As a supply side phenomenon, good deflation would likely not be difficult to distinguish from monetary policy, in the event central bankers become more willing to honor a nominal target level. While monetary policy has of late led to lower costs (in some respects), these occur because marketplace capacity and supply side potential is in the process of being destroyed, albeit slowly at the moment.

Granted, today's disinflation may only mean a little "what's the harm" destruction, but given the fact non tradable sector activity continues to crowd tradable sector activity, even a little disinflation can be too much, since the latter is composed of primary markets or first mover activity, which (today's) non tradable activity still has little choice but to rely upon. As businesses and consumers alike find themselves in worsening circumstance in a tight money environment, few are still able to gain from the bad deflation of poor monetary policy on real economy terms.

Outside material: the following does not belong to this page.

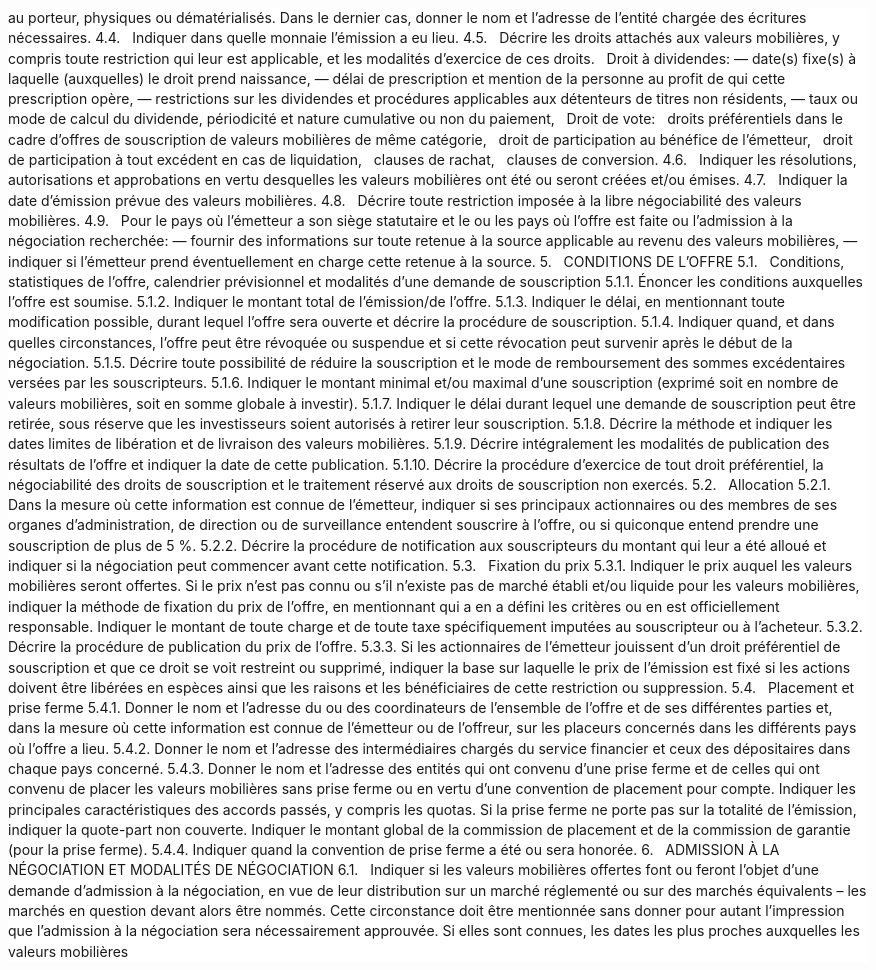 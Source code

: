au porteur, physiques ou dématérialisés. Dans le dernier cas, donner le nom et l’adresse de l’entité chargée des écritures nécessaires. 4.4.   Indiquer dans quelle monnaie l’émission a eu lieu. 4.5.   Décrire les droits attachés aux valeurs mobilières, y compris toute restriction qui leur est applicable, et les modalités d’exercice de ces droits.   Droit à dividendes: — date(s) fixe(s) à laquelle (auxquelles) le droit prend naissance, — délai de prescription et mention de la personne au profit de qui cette prescription opère, — restrictions sur les dividendes et procédures applicables aux détenteurs de titres non résidents, — taux ou mode de calcul du dividende, périodicité et nature cumulative ou non du paiement,   Droit de vote:   droits préférentiels dans le cadre d’offres de souscription de valeurs mobilières de même catégorie,   droit de participation au bénéfice de l’émetteur,   droit de participation à tout excédent en cas de liquidation,   clauses de rachat,   clauses de conversion. 4.6.   Indiquer les résolutions, autorisations et approbations en vertu desquelles les valeurs mobilières ont été ou seront créées et/ou émises. 4.7.   Indiquer la date d’émission prévue des valeurs mobilières. 4.8.   Décrire toute restriction imposée à la libre négociabilité des valeurs mobilières. 4.9.   Pour le pays où l’émetteur a son siège statutaire et le ou les pays où l’offre est faite ou l’admission à la négociation recherchée: — fournir des informations sur toute retenue à la source applicable au revenu des valeurs mobilières, — indiquer si l’émetteur prend éventuellement en charge cette retenue à la source. 5.   CONDITIONS DE L’OFFRE 5.1.   Conditions, statistiques de l’offre, calendrier prévisionnel et modalités d’une demande de souscription 5.1.1. Énoncer les conditions auxquelles l’offre est soumise. 5.1.2. Indiquer le montant total de l’émission/de l’offre. 5.1.3. Indiquer le délai, en mentionnant toute modification possible, durant lequel l’offre sera ouverte et décrire la procédure de souscription. 5.1.4. Indiquer quand, et dans quelles circonstances, l’offre peut être révoquée ou suspendue et si cette révocation peut survenir après le début de la négociation. 5.1.5. Décrire toute possibilité de réduire la souscription et le mode de remboursement des sommes excédentaires versées par les souscripteurs. 5.1.6. Indiquer le montant minimal et/ou maximal d’une souscription (exprimé soit en nombre de valeurs mobilières, soit en somme globale à investir). 5.1.7. Indiquer le délai durant lequel une demande de souscription peut être retirée, sous réserve que les investisseurs soient autorisés à retirer leur souscription. 5.1.8. Décrire la méthode et indiquer les dates limites de libération et de livraison des valeurs mobilières. 5.1.9. Décrire intégralement les modalités de publication des résultats de l’offre et indiquer la date de cette publication. 5.1.10. Décrire la procédure d’exercice de tout droit préférentiel, la négociabilité des droits de souscription et le traitement réservé aux droits de souscription non exercés. 5.2.   Allocation 5.2.1. Dans la mesure où cette information est connue de l’émetteur, indiquer si ses principaux actionnaires ou des membres de ses organes d’administration, de direction ou de surveillance entendent souscrire à l’offre, ou si quiconque entend prendre une souscription de plus de 5 %. 5.2.2. Décrire la procédure de notification aux souscripteurs du montant qui leur a été alloué et indiquer si la négociation peut commencer avant cette notification. 5.3.   Fixation du prix 5.3.1. Indiquer le prix auquel les valeurs mobilières seront offertes. Si le prix n’est pas connu ou s’il n’existe pas de marché établi et/ou liquide pour les valeurs mobilières, indiquer la méthode de fixation du prix de l’offre, en mentionnant qui a en a défini les critères ou en est officiellement responsable. Indiquer le montant de toute charge et de toute taxe spécifiquement imputées au souscripteur ou à l’acheteur. 5.3.2. Décrire la procédure de publication du prix de l’offre. 5.3.3. Si les actionnaires de l’émetteur jouissent d’un droit préférentiel de souscription et que ce droit se voit restreint ou supprimé, indiquer la base sur laquelle le prix de l’émission est fixé si les actions doivent être libérées en espèces ainsi que les raisons et les bénéficiaires de cette restriction ou suppression. 5.4.   Placement et prise ferme 5.4.1. Donner le nom et l’adresse du ou des coordinateurs de l’ensemble de l’offre et de ses différentes parties et, dans la mesure où cette information est connue de l’émetteur ou de l’offreur, sur les placeurs concernés dans les différents pays où l’offre a lieu. 5.4.2. Donner le nom et l’adresse des intermédiaires chargés du service financier et ceux des dépositaires dans chaque pays concerné. 5.4.3. Donner le nom et l’adresse des entités qui ont convenu d’une prise ferme et de celles qui ont convenu de placer les valeurs mobilières sans prise ferme ou en vertu d’une convention de placement pour compte. Indiquer les principales caractéristiques des accords passés, y compris les quotas. Si la prise ferme ne porte pas sur la totalité de l’émission, indiquer la quote-part non couverte. Indiquer le montant global de la commission de placement et de la commission de garantie (pour la prise ferme). 5.4.4. Indiquer quand la convention de prise ferme a été ou sera honorée. 6.   ADMISSION À LA NÉGOCIATION ET MODALITÉS DE NÉGOCIATION 6.1.   Indiquer si les valeurs mobilières offertes font ou feront l’objet d’une demande d’admission à la négociation, en vue de leur distribution sur un marché réglementé ou sur des marchés équivalents – les marchés en question devant alors être nommés. Cette circonstance doit être mentionnée sans donner pour autant l’impression que l’admission à la négociation sera nécessairement approuvée. Si elles sont connues, les dates les plus proches auxquelles les valeurs mobilières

Bad deflation occurs when central bankers neglect to honor the aggregate spending capacity that already exists, in a given set of economic conditions. Why would policy makers refuse to maintain sufficient monetary representation for all concerned? When too many experts and policy makers assume that monetary policy - or the basics of supply and demand for that matter - don't really count, the result is economic participants who gradually lose the ability, to honor their social and monetary commitments to one another.

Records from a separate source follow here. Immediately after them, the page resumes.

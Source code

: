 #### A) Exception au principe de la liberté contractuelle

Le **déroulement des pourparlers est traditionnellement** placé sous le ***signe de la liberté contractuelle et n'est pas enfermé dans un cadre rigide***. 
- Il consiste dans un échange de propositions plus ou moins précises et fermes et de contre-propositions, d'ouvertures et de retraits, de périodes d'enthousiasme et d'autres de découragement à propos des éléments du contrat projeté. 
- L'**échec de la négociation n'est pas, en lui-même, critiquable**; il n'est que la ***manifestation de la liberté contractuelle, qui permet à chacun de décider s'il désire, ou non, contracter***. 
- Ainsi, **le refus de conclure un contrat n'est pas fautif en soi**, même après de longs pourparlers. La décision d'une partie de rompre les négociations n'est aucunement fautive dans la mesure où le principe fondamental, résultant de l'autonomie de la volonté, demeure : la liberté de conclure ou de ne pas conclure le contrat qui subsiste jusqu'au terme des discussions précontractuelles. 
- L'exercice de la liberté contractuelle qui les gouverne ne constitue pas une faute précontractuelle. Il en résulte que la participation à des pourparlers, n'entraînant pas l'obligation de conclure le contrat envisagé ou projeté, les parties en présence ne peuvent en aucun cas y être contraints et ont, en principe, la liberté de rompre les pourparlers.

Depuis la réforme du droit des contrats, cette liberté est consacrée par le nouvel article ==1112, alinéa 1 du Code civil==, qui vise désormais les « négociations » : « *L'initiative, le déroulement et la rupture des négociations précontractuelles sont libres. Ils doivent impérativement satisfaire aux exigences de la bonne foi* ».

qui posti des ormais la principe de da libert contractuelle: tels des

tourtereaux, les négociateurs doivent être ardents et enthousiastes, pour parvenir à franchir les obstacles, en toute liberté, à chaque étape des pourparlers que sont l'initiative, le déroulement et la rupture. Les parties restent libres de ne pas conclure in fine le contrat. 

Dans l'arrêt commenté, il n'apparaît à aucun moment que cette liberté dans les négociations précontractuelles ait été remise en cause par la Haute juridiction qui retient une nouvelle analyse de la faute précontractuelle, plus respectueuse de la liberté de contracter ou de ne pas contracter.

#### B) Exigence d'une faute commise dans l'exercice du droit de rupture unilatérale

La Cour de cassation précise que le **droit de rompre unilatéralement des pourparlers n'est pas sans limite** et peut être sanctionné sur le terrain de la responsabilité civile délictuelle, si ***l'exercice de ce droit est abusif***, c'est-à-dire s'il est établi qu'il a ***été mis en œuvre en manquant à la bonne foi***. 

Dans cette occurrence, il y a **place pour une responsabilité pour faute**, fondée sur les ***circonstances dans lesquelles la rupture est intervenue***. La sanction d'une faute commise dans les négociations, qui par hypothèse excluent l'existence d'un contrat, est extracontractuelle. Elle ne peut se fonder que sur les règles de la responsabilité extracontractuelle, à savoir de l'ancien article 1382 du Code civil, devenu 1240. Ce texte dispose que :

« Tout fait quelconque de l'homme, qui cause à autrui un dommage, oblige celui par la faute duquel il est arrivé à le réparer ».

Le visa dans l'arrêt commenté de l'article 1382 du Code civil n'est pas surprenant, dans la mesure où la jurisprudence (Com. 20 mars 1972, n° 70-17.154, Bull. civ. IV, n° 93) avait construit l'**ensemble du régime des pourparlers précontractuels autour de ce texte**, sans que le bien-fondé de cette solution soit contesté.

One reason central bankers increasingly find it tempting to take the unfortunate monetary tightening route, is due to the broader macroeconomic effects of what is essentially, purposeful intent at a microeconomic level. That said, the anti-competitive and exclusive nature of local asset and knowledge based services formation, exists for a reason: to maintain populations capable of maximizing a given area's wealth structure.

In other words, locals gain by maximizing costs for both knowledge/time based services and asset formation. However, everyone can't take this approach in aggregate. When many communities adopt a similar non tradable sector stance, doing so eventually negates the positive effects of good deflation and economic progress. This hurts everyone who can't keep up with the high local expectations for participation, along with the industries which of necessity built competition which extends well beyond local borders. Good deflation still has the potential to bring the progress that so many seek, within reach. Whereas the bad (monetary) deflation which also seeks to check internal inflation, eventually breaks down hard won progress. Yet it has proven difficult to address this problem, on general equilibrium terms.